**Problem to work on**
Drop every picture and give the entries back exactly.

◇ ◇ ◇ ◇ ◇

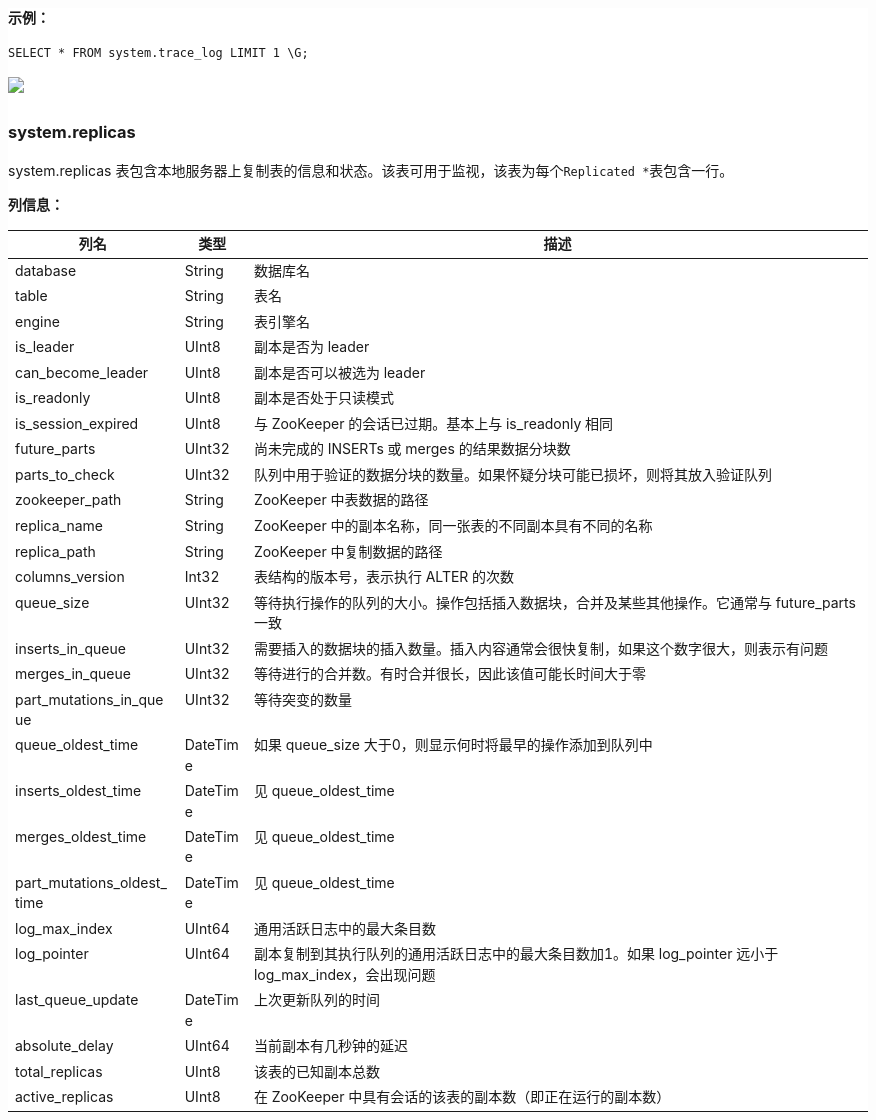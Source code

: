 **示例：**
```
SELECT * FROM system.trace_log LIMIT 1 \G;
```
![](https://main.qcloudimg.com/raw/636b60f6331e938bebb75111d30aebc2.png)   

### system.replicas
system.replicas 表包含本地服务器上复制表的信息和状态。该表可用于监视，该表为每个`Replicated *`表包含一行。

**列信息：**

 |列名 | 类型 | 描述 |
| ----------------------- | ------ | ------------------------------------------------------ |
| database                   | String   | 数据库名                                                     |
| table                      | String   | 表名                                                         |
| engine                     | String   | 表引擎名                                                     |
| is_leader                  | UInt8    | 副本是否为 leader                                             |
| can_become_leader          | UInt8    | 副本是否可以被选为 leader                                     |
| is_readonly                | UInt8    | 副本是否处于只读模式                                         |
| is_session_expired         | UInt8    | 与 ZooKeeper 的会话已过期。基本上与 is_readonly 相同             |
| future_parts               | UInt32   | 尚未完成的 INSERTs 或 merges 的结果数据分块数                  |
| parts_to_check             | UInt32   | 队列中用于验证的数据分块的数量。如果怀疑分块可能已损坏，则将其放入验证队列 |
| zookeeper_path             | String   | ZooKeeper 中表数据的路径                                      |
| replica_name               | String   | ZooKeeper 中的副本名称，同一张表的不同副本具有不同的名称      |
| replica_path               | String   | ZooKeeper 中复制数据的路径                                    |
| columns_version            | Int32    | 表结构的版本号，表示执行 ALTER 的次数                        |
| queue_size  | UInt32   | 等待执行操作的队列的大小。操作包括插入数据块，合并及某些其他操作。它通常与 future_parts 一致 |
| inserts_in_queue           | UInt32   | 需要插入的数据块的插入数量。插入内容通常会很快复制，如果这个数字很大，则表示有问题 |
| merges_in_queue            | UInt32   | 等待进行的合并数。有时合并很长，因此该值可能长时间大于零     |
| part_mutations_in_queue    | UInt32   | 等待突变的数量                                               |
| queue_oldest_time          | DateTime | 如果 queue_size 大于0，则显示何时将最早的操作添加到队列中    |
| inserts_oldest_time        | DateTime | 见 queue_oldest_time                                          |
| merges_oldest_time         | DateTime | 见 queue_oldest_time                                          |
| part_mutations_oldest_time | DateTime | 见 queue_oldest_time                                          |
| log_max_index              | UInt64   | 通用活跃日志中的最大条目数                                   |
| log_pointer                | UInt64   | 副本复制到其执行队列的通用活跃日志中的最大条目数加1。如果 log_pointer 远小于 log_max_index，会出现问题 |
| last_queue_update          | DateTime | 上次更新队列的时间                                           |
| absolute_delay             | UInt64   | 当前副本有几秒钟的延迟                                     |
| total_replicas             | UInt8    | 该表的已知副本总数                                           |
| active_replicas            | UInt8    | 在 ZooKeeper 中具有会话的该表的副本数（即正在运行的副本数）    |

◇ ◇ ◇ ◇ ◇

**Reply**
Source code

: **示例：**
```
SELECT * FROM system.trace_log LIMIT 1 \G;
```
![](https://main.qcloudimg.com/raw/636b60f6331e938bebb75111d30aebc2.png)   

### system.replicas
system.replicas 表包含本地服务器上复制表的信息和状态。该表可用于监视，该表为每个`Replicated *`表包含一行。

**列信息：**

 |列名 | 类型 | 描述 |
| ----------------------- | ------ | ------------------------------------------------------ |
| database                   | String   | 数据库名                                                     |
| table                      | String   | 表名                                                         |
| engine                     | String   | 表引擎名                                                     |
| is_leader                  | UInt8    | 副本是否为 leader                                             |
| can_become_leader          | UInt8    | 副本是否可以被选为 leader                                     |
| is_readonly                | UInt8    | 副本是否处于只读模式                                         |
| is_session_expired         | UInt8    | 与 ZooKeeper 的会话已过期。基本上与 is_readonly 相同             |
| future_parts               | UInt32   | 尚未完成的 INSERTs 或 merges 的结果数据分块数                  |
| parts_to_check             | UInt32   | 队列中用于验证的数据分块的数量。如果怀疑分块可能已损坏，则将其放入验证队列 |
| zookeeper_path             | String   | ZooKeeper 中表数据的路径                                      |
| replica_name               | String   | ZooKeeper 中的副本名称，同一张表的不同副本具有不同的名称      |
| replica_path               | String   | ZooKeeper 中复制数据的路径                                    |
| columns_version            | Int32    | 表结构的版本号，表示执行 ALTER 的次数                        |
| queue_size  | UInt32   | 等待执行操作的队列的大小。操作包括插入数据块，合并及某些其他操作。它通常与 future_parts 一致 |
| inserts_in_queue           | UInt32   | 需要插入的数据块的插入数量。插入内容通常会很快复制，如果这个数字很大，则表示有问题 |
| merges_in_queue            | UInt32   | 等待进行的合并数。有时合并很长，因此该值可能长时间大于零     |
| part_mutations_in_queue    | UInt32   | 等待突变的数量                                               |
| queue_oldest_time          | DateTime | 如果 queue_size 大于0，则显示何时将最早的操作添加到队列中    |
| inserts_oldest_time        | DateTime | 见 queue_oldest_time                                          |
| merges_oldest_time         | DateTime | 见 queue_oldest_time                                          |
| part_mutations_oldest_time | DateTime | 见 queue_oldest_time                                          |
| log_max_index              | UInt64   | 通用活跃日志中的最大条目数                                   |
| log_pointer                | UInt64   | 副本复制到其执行队列的通用活跃日志中的最大条目数加1。如果 log_pointer 远小于 log_max_index，会出现问题 |
| last_queue_update          | DateTime | 上次更新队列的时间                                           |
| absolute_delay             | UInt64   | 当前副本有几秒钟的延迟                                     |
| total_replicas             | UInt8    | 该表的已知副本总数                                           |
| active_replicas            | UInt8    | 在 ZooKeeper 中具有会话的该表的副本数（即正在运行的副本数）    |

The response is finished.